== Material provided ==
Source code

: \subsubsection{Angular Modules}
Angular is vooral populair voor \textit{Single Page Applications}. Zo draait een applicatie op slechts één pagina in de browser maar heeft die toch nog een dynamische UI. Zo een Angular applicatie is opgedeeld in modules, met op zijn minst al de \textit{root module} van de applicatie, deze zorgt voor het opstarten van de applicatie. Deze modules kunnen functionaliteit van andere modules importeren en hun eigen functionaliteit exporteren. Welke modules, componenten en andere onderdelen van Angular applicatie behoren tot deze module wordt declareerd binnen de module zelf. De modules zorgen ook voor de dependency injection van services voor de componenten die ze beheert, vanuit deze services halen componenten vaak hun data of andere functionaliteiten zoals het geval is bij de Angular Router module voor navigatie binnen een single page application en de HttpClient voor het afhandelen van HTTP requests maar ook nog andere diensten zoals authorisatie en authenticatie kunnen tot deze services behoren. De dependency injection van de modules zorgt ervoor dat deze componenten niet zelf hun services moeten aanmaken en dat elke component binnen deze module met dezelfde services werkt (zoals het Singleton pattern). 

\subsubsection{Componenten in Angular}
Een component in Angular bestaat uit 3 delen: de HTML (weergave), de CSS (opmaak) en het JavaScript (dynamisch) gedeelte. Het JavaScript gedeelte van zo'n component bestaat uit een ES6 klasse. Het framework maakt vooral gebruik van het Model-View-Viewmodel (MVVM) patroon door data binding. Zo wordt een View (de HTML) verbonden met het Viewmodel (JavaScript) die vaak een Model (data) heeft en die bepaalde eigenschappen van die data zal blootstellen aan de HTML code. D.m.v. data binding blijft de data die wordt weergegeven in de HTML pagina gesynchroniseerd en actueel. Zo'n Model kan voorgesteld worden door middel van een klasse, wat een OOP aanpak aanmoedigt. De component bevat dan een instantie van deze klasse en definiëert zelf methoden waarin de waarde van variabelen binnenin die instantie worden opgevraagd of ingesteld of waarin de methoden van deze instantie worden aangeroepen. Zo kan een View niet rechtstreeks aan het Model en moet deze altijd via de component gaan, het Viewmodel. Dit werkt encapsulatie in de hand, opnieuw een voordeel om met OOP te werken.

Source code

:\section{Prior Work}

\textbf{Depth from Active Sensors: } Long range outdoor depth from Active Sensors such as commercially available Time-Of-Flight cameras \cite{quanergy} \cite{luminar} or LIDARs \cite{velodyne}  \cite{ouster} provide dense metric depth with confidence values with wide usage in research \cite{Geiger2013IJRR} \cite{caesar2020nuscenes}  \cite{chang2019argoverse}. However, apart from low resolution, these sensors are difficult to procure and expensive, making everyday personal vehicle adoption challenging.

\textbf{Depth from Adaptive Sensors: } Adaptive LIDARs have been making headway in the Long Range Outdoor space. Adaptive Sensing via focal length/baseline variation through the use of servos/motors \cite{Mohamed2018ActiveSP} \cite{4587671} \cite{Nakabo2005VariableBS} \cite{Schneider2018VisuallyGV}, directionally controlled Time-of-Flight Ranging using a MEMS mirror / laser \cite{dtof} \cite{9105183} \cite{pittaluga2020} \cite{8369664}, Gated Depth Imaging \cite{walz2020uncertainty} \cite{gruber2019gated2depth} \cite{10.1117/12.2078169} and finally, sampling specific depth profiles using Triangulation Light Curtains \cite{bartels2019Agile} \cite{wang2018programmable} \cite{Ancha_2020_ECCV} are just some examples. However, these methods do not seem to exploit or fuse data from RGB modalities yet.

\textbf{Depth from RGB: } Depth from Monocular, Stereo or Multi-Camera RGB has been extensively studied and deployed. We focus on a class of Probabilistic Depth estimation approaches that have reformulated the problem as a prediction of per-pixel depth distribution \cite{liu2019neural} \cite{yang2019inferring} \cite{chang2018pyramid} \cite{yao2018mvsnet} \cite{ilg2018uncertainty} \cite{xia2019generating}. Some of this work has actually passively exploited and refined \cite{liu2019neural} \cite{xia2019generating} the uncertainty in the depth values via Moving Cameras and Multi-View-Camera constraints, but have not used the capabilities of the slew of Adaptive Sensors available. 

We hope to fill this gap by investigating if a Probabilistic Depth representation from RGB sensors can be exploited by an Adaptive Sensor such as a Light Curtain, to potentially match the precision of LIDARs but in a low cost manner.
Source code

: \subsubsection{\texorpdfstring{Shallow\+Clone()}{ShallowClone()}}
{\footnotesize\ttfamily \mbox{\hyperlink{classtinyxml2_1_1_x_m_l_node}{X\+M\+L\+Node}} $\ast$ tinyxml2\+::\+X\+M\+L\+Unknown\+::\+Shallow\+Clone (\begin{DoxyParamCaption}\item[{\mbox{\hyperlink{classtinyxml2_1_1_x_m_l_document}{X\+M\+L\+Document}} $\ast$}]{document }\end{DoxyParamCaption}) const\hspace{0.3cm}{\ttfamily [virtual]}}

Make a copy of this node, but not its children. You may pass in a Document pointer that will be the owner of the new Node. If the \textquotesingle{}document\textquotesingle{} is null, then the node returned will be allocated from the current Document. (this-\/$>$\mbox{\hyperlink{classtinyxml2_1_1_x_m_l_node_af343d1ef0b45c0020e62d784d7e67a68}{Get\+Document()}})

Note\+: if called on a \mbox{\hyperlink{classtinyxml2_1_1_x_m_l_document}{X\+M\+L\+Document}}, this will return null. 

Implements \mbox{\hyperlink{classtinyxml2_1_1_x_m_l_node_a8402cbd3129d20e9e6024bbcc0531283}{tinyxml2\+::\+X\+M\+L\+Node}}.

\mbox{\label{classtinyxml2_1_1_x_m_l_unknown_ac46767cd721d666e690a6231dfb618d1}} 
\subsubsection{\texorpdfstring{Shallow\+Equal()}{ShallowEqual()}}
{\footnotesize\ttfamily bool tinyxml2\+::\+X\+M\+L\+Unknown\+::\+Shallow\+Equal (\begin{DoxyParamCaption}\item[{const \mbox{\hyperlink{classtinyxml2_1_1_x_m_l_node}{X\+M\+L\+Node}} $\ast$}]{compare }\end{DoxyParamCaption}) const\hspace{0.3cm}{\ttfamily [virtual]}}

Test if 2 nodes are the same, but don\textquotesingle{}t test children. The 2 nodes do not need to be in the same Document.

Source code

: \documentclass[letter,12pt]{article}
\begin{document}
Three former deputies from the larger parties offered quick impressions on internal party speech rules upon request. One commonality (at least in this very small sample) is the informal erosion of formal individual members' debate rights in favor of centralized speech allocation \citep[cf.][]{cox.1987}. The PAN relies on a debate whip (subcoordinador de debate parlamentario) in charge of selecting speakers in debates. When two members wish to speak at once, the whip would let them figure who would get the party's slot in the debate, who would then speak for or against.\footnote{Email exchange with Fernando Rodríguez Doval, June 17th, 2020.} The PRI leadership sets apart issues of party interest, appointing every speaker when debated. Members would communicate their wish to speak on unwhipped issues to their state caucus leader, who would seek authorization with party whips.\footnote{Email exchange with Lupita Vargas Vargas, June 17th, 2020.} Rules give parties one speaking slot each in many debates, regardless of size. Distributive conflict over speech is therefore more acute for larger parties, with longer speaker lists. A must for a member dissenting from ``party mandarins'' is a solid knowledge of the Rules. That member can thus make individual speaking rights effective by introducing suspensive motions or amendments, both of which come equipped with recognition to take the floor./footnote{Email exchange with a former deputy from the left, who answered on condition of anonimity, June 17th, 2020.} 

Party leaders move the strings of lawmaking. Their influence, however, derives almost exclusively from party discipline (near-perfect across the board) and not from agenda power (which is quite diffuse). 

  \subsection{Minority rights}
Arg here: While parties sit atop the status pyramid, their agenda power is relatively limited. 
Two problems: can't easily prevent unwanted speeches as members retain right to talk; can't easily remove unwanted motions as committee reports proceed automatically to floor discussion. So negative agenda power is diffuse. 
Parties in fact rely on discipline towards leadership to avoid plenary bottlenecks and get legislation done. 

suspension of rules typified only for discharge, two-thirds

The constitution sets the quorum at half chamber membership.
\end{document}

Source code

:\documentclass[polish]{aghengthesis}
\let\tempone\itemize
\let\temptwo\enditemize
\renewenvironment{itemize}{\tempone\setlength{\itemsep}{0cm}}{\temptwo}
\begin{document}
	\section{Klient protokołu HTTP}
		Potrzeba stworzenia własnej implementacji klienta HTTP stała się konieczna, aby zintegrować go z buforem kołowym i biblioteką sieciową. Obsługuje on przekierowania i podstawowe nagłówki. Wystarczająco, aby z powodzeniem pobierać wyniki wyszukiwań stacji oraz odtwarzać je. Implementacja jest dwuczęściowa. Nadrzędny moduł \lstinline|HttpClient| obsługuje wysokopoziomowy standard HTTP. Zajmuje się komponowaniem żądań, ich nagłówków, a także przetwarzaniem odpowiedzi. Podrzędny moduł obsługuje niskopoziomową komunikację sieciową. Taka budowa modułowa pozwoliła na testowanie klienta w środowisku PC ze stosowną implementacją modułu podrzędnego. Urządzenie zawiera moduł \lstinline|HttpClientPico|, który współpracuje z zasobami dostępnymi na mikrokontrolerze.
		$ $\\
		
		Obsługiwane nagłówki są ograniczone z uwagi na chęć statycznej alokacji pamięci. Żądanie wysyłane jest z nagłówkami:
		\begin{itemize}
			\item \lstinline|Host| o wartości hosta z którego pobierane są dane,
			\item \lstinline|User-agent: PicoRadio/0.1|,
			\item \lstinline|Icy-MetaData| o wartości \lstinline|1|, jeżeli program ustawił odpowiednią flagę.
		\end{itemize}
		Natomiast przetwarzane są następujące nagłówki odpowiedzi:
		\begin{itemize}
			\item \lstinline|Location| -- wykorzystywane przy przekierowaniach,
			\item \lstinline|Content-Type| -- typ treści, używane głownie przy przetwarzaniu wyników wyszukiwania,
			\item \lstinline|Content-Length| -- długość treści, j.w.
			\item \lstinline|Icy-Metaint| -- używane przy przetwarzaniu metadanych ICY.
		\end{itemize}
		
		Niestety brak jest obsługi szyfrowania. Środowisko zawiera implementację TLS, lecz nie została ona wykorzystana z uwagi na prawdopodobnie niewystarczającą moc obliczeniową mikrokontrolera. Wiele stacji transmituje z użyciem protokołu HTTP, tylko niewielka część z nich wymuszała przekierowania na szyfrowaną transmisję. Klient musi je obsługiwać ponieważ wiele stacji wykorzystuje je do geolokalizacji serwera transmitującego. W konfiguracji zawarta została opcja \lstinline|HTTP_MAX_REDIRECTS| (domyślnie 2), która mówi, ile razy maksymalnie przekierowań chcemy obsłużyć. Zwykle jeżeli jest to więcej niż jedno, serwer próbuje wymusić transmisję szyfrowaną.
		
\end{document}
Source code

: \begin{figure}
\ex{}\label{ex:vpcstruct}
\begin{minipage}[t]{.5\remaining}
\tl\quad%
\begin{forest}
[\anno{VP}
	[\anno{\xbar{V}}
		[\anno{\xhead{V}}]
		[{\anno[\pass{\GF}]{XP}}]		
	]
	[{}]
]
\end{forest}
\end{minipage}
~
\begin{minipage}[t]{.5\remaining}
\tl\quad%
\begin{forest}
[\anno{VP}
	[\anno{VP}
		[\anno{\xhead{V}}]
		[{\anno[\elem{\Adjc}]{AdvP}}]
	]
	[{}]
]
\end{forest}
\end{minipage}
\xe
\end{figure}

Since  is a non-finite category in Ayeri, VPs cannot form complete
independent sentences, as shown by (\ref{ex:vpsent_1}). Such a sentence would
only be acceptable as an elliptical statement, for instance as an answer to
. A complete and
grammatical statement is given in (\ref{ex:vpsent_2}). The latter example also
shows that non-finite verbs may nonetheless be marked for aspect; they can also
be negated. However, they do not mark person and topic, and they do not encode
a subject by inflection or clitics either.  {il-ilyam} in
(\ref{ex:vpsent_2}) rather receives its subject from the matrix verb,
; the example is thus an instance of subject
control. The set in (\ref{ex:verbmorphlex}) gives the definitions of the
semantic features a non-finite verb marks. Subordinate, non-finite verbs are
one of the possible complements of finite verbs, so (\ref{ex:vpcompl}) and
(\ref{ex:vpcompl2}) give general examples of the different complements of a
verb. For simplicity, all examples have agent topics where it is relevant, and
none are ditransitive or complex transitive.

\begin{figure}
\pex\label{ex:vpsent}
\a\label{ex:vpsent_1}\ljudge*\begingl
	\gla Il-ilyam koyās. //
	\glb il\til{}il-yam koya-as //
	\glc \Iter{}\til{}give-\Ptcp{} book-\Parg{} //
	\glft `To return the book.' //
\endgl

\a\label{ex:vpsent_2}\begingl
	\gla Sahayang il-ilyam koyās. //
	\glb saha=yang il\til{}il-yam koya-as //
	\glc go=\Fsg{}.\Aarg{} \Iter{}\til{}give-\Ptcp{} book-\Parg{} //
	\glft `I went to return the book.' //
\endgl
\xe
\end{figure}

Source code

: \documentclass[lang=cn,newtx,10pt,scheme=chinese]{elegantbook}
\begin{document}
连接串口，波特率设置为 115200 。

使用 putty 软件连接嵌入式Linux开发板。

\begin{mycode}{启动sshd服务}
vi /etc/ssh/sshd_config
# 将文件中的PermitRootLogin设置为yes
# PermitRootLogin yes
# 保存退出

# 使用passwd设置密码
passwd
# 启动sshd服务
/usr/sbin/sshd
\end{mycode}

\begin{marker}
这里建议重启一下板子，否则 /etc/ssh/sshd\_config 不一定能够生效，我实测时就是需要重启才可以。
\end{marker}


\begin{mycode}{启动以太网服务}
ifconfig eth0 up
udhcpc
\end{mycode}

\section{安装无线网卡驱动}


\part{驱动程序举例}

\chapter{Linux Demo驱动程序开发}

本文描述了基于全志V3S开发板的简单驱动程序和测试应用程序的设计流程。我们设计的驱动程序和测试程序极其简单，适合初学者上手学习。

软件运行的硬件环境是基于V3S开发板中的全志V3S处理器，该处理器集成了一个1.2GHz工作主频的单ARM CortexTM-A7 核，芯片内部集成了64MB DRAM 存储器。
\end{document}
===
Set down exactly, and only, the lines of the data above from the line containing "ifconfig eth0 up" through the last one.

ifconfig eth0 up
udhcpc
\end{mycode}

\section{安装无线网卡驱动}


\part{驱动程序举例}

\chapter{Linux Demo驱动程序开发}

本文描述了基于全志V3S开发板的简单驱动程序和测试应用程序的设计流程。我们设计的驱动程序和测试程序极其简单，适合初学者上手学习。

软件运行的硬件环境是基于V3S开发板中的全志V3S处理器，该处理器集成了一个1.2GHz工作主频的单ARM CortexTM-A7 核，芯片内部集成了64MB DRAM 存储器。
\end{document}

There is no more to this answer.